TO DO → Go over the data and keep only the lines that include "prettierOptions".

Data items:

□ □ □ □

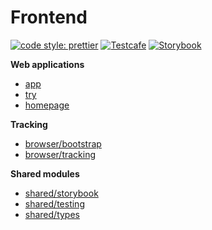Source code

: # Frontend

[![code style: prettier](https://img.shields.io/badge/code_style-prettier-ff69b4.svg)](https://github.com/prettier/prettier)
[![Testcafe](https://img.shields.io/badge/tested%20with-TestCafe-2fa4cf.svg)](https://github.com/DevExpress/testcafe)
[![Storybook](https://raw.githubusercontent.com/storybookjs/brand/master/badge/badge-storybook.svg)](https://github.com/storybookjs/storybook/)

**Web applications**

- [app](app)
- [try](try)
- [homepage](homepage)

**Tracking**

- [browser/bootstrap](browser/bootstrap)
- [browser/tracking](browser/tracking)

**Shared modules**

- [shared/storybook](shared/storybook)
- [shared/testing](shared/testing)
- [shared/types](shared/types)
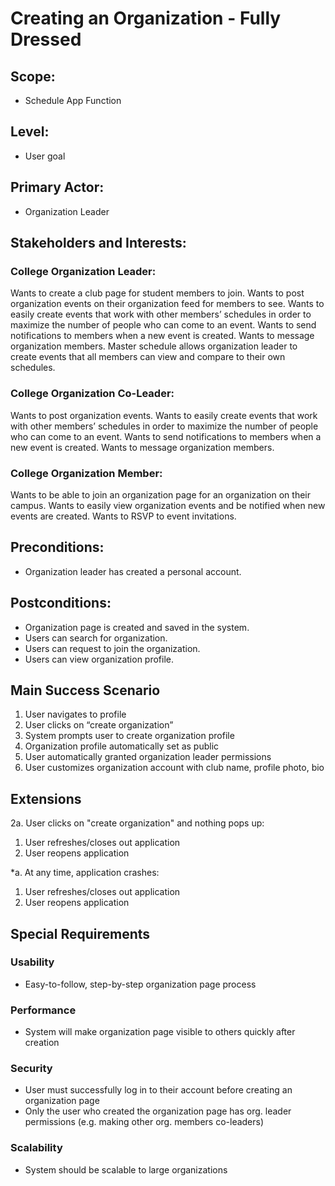 # Creating an Organization - Fully Dressed

## Scope: 
- Schedule App Function
## Level: 
- User goal
## Primary Actor:
- Organization Leader
## Stakeholders and Interests:
### College Organization Leader: 
Wants to create a club page for student members to join. Wants to post organization events on their organization feed for members to see. Wants to easily create events that work with other members’ schedules in order to maximize the number of people who can come to an event. Wants to send notifications to members when a new event is created. Wants to message organization members. Master schedule allows organization leader to create events that all members can view and compare to their own schedules.


### College Organization Co-Leader: 
Wants to post organization events. Wants to easily create events that work with other members’ schedules in order to maximize the number of people who can come to an event. Wants to send notifications to members when a new event is created. Wants to message organization members.


### College Organization Member: 
Wants to be able to join an organization page for an organization on their campus. Wants to easily view organization events and be notified when new events are created. Wants to RSVP to event invitations.
## Preconditions: 
- Organization leader has created a personal account.
## Postconditions: 
- Organization page is created and saved in the system. 
- Users can search for organization. 
- Users can request to join the organization. 
- Users can view organization profile. 

## Main Success Scenario
1. User navigates to profile
2. User clicks on “create organization”
3. System prompts user to create organization profile
4. Organization profile automatically set as public
5. User automatically granted organization leader permissions
6. User customizes organization account with club name, profile photo, bio

## Extensions
2a. User clicks on "create organization" and nothing pops up:
1. User refreshes/closes out application
2. User reopens application

*a. At any time, application crashes:

1. User refreshes/closes out application
2. User reopens application

## Special Requirements

### Usability
- Easy-to-follow, step-by-step organization page process
### Performance
- System will make organization page visible to others quickly after creation
### Security
- User must successfully log in to their account before creating an organization page
- Only the user who created the organization page has org. leader permissions (e.g. making other org. members co-leaders)
### Scalability
- System should be scalable to large organizations
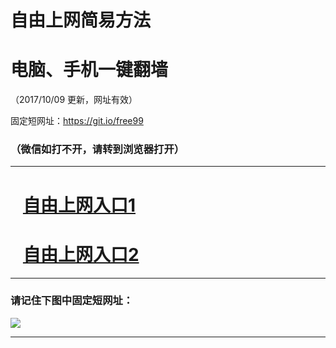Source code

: ﻿# 自由上网简易方法

# 电脑、手机一键翻墙

（2017/10/09 更新，网址有效）

固定短网址：https://git.io/free99

### （微信如打不开，请转到浏览器打开）


***





# &nbsp;&nbsp; <a href="http://ft2986620675.fwq-tz-1001.info/fwqtz01.html?t=100900115669 " target="_blank">自由上网入口1</a>
# &nbsp;&nbsp; <a href="http://ft2577031810.fwq-tz-1002.info/fwqtz02.html?t=10090011606 " target="_blank">自由上网入口2</a>
***

### 请记住下图中固定短网址：

<img src="https://s3-us-west-2.amazonaws.com/fwq-1001/yjfq-20170905okok.png" /> 


***

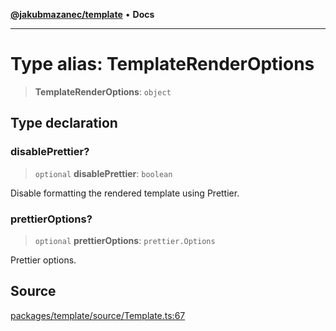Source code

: [**@jakubmazanec/template**](../README.md) • **Docs**

---

# Type alias: TemplateRenderOptions

> **TemplateRenderOptions**: `object`

## Type declaration

### disablePrettier?

> `optional` **disablePrettier**: `boolean`

Disable formatting the rendered template using Prettier.

### prettierOptions?

> `optional` **prettierOptions**: `prettier.Options`

Prettier options.

## Source

[packages/template/source/Template.ts:67](https://github.com/jakubmazanec/js-tools/blob/51bfc5b913a7a7ef21d8d702a0d87d72983e112a/packages/template/source/Template.ts#L67)
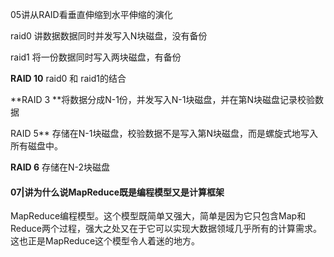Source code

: 05讲从RAID看垂直伸缩到水平伸缩的演化

raid0 讲数据数据同时并发写入N块磁盘，没有备份

raid1 将一份数据同时写入两块磁盘，有备份

**RAID 10**  raid0 和 raid1的结合

**RAID 3 **将数据分成N-1份，并发写入N-1块磁盘，并在第N块磁盘记录校验数据

RAID 5** 存储在N-1块磁盘，校验数据不是写入第N块磁盘，而是螺旋式地写入所有磁盘中。

**RAID 6** 存储在N-2块磁盘

#### 07|讲为什么说MapReduce既是编程模型又是计算框架

MapReduce编程模型。这个模型既简单又强大，简单是因为它只包含Map和Reduce两个过程，强大之处又在于它可以实现大数据领域几乎所有的计算需求。这也正是MapReduce这个模型令人着迷的地方。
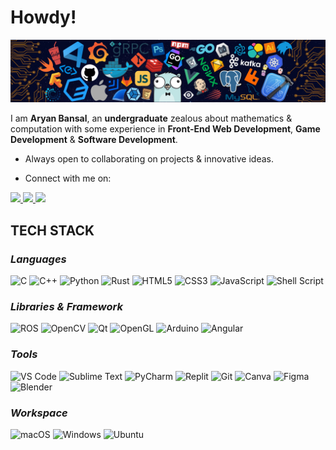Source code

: # Howdy! 

<img src = "/source/header.png"></a>

I am **Aryan Bansal**, an **undergraduate** zealous about mathematics & computation with some experience in **Front-End Web Development**, **Game Development** & **Software Development**. 

* Always open to collaborating on projects & innovative ideas. 

* Connect with me on:
<p>
	<a href = "https://www.linkedin.com/in/aryan-bansal-278106220">
		<img src = "https://img.shields.io/badge/LinkedIn-0077B5?style=for-the-badge&logo=linkedin&logoColor=white" />
	</a>
	<a href = "https://twitter.com/AryanBansal_13">
		<img src = "https://img.shields.io/badge/Twitter-1DA1F2?style=for-the-badge&logo=twitter&logoColor=white" />
	</a>
  	<a href = "mailto:aryan1301.bansal@gmail.com">
		<img src = "https://img.shields.io/badge/Gmail-D14836?style=for-the-badge&logo=gmail&logoColor=white" />
	</a>
</p>


## TECH STACK

### _Languages_

![C](https://img.shields.io/badge/C-00599C?style=for-the-badge&logo=c&logoColor=white)
![C++](https://img.shields.io/badge/C%2B%2B-00599C?style=for-the-badge&logo=c%2B%2B&logoColor=white)
![Python](https://img.shields.io/badge/Python-FFD43B?style=for-the-badge&logo=python&logoColor=306998)
![Rust](https://img.shields.io/badge/Rust-000000?style=for-the-badge&logo=rust&logoColor=white)
![HTML5](https://img.shields.io/badge/HTML5-E34F26?style=for-the-badge&logo=html5&logoColor=white)
![CSS3](https://img.shields.io/badge/CSS3-1572B6?style=for-the-badge&logo=css3&logoColor=white)
![JavaScript](https://img.shields.io/badge/JavaScript-323330?style=for-the-badge&logo=javascript&logoColor=F7DF1E)
![Shell Script](https://img.shields.io/badge/shell_script-%23121011.svg?style=for-the-badge&logo=gnu-bash&logoColor=white)

### _Libraries & Framework_

![ROS](https://img.shields.io/badge/ros-%230A0FF9.svg?style=for-the-badge&logo=ros&logoColor=white)
![OpenCV](https://img.shields.io/badge/opencv-%23white.svg?style=for-the-badge&logo=opencv&logoColor=white)
![Qt](https://img.shields.io/badge/Qt-%23217346.svg?style=for-the-badge&logo=Qt&logoColor=white)
![OpenGL](https://img.shields.io/badge/OpenGL-%23FFFFFF.svg?style=for-the-badge&logo=opengl)
![Arduino](https://img.shields.io/badge/-Arduino-00979D?style=for-the-badge&logo=Arduino&logoColor=white)
![Angular](https://img.shields.io/badge/angular-%23DD0031.svg?style=for-the-badge&logo=angular&logoColor=white)


### _Tools_

![VS Code](https://img.shields.io/badge/Visual_Studio_Code-0078D4?style=for-the-badge&logo=visual%20studio%20code&logoColor=white)
![Sublime Text](https://img.shields.io/badge/sublime_text-%23575757.svg?style=for-the-badge&logo=sublime-text&logoColor=important)
![PyCharm](https://img.shields.io/badge/pycharm-143?style=for-the-badge&logo=pycharm&logoColor=black&color=black&labelColor=green)
![Replit](https://img.shields.io/badge/Replit-DD1200?style=for-the-badge&logo=Replit&logoColor=white)
![Git](https://img.shields.io/badge/Git-F05032?style=for-the-badge&logo=git&logoColor=white)
![Canva](https://img.shields.io/badge/Canva-%2300C4CC.svg?&style=for-the-badge&logo=Canva&logoColor=white)
![Figma](https://img.shields.io/badge/Figma-F24E1E?style=for-the-badge&logo=figma&logoColor=white)
![Blender](https://img.shields.io/badge/blender-%23F5792A.svg?style=for-the-badge&logo=blender&logoColor=white)

### _Workspace_

![macOS](https://img.shields.io/badge/mac%20os-000000?style=for-the-badge&logo=macos&logoColor=F0F0F0)
![Windows](https://img.shields.io/badge/Windows-0078D6?style=for-the-badge&logo=windows&logoColor=white)
![Ubuntu](https://img.shields.io/badge/Ubuntu-E95420?style=for-the-badge&logo=ubuntu&logoColor=white)


##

□ □ □ □

EXERCISE OUTPUT →
### prettierOptions?
> `optional` **prettierOptions**: `prettier.Options`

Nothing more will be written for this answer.